# Assignment:
Images should not appear in the copy, yet every line of the listing below must be printed exactly.

Data in this exercise below:

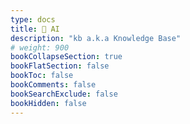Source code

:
 ```yaml
---
type: docs
title: 📁 AI
description: "kb a.k.a Knowledge Base"
# weight: 900
bookCollapseSection: true
bookFlatSection: false
bookToc: false
bookComments: false
bookSearchExclude: false
bookHidden: false
---
```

End of Data in this exercise.

# Answer section:
Source code

:
 ```yaml
---
type: docs
title: 📁 AI
description: "kb a.k.a Knowledge Base"
# weight: 900
bookCollapseSection: true
bookFlatSection: false
bookToc: false
bookComments: false
bookSearchExclude: false
bookHidden: false
---
```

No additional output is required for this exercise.